Work required → Search the records for the word "moment" and report each line that has it.

+ + + + +

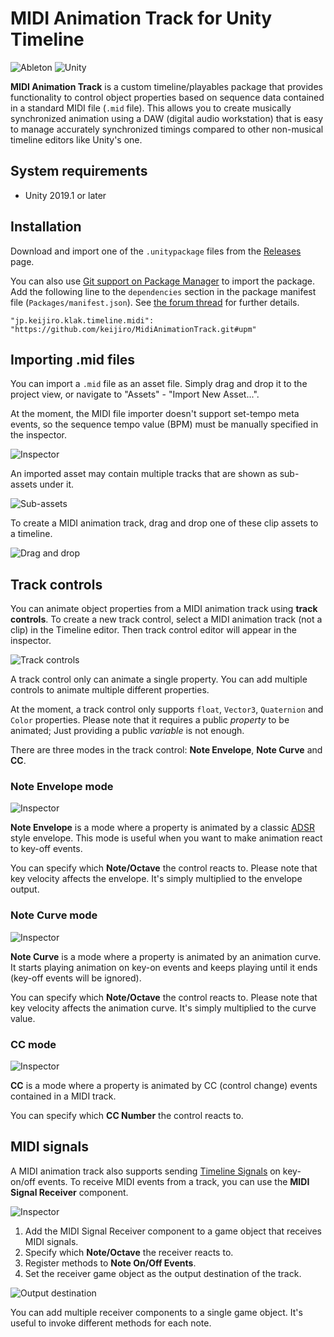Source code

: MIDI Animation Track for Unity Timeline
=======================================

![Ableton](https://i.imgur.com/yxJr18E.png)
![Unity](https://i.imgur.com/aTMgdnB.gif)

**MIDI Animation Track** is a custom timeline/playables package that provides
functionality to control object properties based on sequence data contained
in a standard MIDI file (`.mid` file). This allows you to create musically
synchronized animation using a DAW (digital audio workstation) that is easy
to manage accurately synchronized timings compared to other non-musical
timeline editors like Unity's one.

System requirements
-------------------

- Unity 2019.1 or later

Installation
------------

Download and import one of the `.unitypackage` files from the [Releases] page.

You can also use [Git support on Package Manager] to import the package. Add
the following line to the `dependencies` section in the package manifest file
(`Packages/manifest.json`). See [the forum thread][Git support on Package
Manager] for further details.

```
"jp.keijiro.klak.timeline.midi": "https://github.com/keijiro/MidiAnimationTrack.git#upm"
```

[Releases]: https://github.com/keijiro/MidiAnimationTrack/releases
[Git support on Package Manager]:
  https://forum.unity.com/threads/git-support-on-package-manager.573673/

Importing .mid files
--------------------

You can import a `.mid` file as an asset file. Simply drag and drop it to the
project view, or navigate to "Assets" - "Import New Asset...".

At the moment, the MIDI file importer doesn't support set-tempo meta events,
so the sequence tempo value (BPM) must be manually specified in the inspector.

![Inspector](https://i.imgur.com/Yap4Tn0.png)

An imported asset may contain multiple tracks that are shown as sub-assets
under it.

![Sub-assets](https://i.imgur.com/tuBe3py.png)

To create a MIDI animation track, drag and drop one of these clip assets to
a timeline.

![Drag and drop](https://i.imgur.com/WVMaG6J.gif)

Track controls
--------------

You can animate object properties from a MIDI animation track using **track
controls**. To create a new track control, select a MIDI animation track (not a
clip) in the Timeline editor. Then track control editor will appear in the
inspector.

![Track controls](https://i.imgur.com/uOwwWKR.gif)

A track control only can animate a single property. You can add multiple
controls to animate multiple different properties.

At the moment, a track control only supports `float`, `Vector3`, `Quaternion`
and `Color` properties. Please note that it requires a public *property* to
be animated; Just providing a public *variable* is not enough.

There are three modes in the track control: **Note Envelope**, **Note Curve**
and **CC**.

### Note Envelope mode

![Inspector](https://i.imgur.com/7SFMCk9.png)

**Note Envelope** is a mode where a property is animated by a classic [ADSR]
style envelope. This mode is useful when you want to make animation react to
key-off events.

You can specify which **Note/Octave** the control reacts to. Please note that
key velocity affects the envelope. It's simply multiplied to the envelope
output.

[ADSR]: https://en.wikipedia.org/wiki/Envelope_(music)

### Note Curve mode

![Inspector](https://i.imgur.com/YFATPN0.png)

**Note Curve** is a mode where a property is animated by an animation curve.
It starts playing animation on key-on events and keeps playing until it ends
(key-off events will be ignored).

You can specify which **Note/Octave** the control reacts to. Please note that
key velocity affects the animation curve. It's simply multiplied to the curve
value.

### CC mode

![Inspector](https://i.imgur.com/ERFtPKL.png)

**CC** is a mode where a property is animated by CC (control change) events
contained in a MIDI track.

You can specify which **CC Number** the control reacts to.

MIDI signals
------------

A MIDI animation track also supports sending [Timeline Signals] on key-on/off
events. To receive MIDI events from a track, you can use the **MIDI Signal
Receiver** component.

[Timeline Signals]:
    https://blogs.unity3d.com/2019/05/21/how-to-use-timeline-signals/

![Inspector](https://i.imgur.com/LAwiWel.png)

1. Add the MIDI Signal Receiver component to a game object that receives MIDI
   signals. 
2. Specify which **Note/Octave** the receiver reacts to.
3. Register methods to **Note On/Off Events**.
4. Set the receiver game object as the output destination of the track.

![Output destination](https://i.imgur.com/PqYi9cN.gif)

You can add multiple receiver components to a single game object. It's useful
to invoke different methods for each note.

+ + + + +

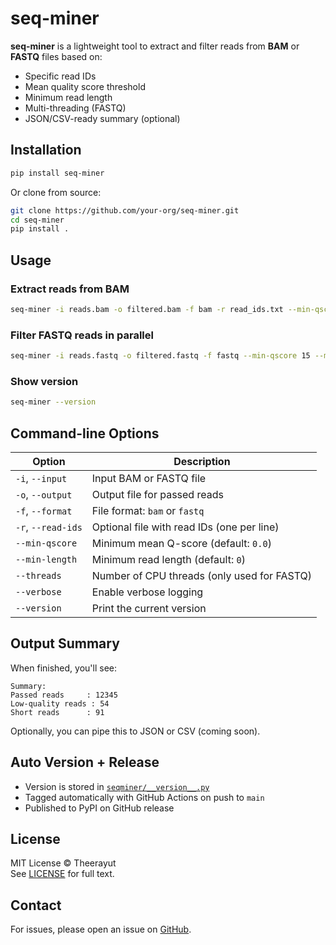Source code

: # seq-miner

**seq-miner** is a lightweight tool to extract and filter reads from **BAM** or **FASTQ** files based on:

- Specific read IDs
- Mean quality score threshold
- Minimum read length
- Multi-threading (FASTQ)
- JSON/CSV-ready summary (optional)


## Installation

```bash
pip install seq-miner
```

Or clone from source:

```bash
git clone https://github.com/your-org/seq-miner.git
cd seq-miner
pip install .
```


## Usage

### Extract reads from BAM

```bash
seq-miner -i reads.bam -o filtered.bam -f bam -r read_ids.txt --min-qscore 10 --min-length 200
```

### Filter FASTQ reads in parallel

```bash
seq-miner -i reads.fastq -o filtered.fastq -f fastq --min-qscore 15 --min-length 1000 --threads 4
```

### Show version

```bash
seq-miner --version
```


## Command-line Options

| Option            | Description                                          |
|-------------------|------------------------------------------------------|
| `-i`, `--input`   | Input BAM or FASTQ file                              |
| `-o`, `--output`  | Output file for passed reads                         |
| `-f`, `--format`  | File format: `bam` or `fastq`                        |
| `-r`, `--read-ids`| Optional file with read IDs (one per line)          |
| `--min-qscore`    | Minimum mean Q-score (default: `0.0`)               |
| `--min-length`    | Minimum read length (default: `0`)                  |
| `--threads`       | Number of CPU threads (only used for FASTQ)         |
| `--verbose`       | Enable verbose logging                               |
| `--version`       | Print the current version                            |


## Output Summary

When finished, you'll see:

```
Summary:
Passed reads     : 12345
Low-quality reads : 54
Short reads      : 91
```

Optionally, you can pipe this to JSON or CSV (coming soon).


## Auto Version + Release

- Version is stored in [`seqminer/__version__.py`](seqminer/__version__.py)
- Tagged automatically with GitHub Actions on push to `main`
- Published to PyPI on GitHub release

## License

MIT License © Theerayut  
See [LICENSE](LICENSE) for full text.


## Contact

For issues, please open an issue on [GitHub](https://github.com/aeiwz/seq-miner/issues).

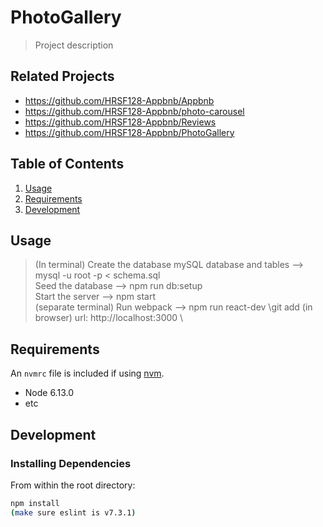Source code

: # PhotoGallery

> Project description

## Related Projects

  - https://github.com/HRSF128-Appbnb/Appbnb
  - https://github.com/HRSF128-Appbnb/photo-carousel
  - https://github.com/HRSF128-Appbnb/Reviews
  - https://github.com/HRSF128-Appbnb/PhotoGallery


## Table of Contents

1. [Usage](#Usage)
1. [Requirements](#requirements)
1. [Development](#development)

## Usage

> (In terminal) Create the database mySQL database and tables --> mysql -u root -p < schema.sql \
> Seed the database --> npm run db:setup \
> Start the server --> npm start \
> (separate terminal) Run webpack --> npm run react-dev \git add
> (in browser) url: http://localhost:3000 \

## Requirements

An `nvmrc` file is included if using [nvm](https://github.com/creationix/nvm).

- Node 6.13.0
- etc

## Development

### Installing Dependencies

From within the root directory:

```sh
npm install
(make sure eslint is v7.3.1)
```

+ + + + +

Response to the task →
At the moment, the MIDI file importer doesn't support set-tempo meta events,
At the moment, a track control only supports `float`, `Vector3`, `Quaternion`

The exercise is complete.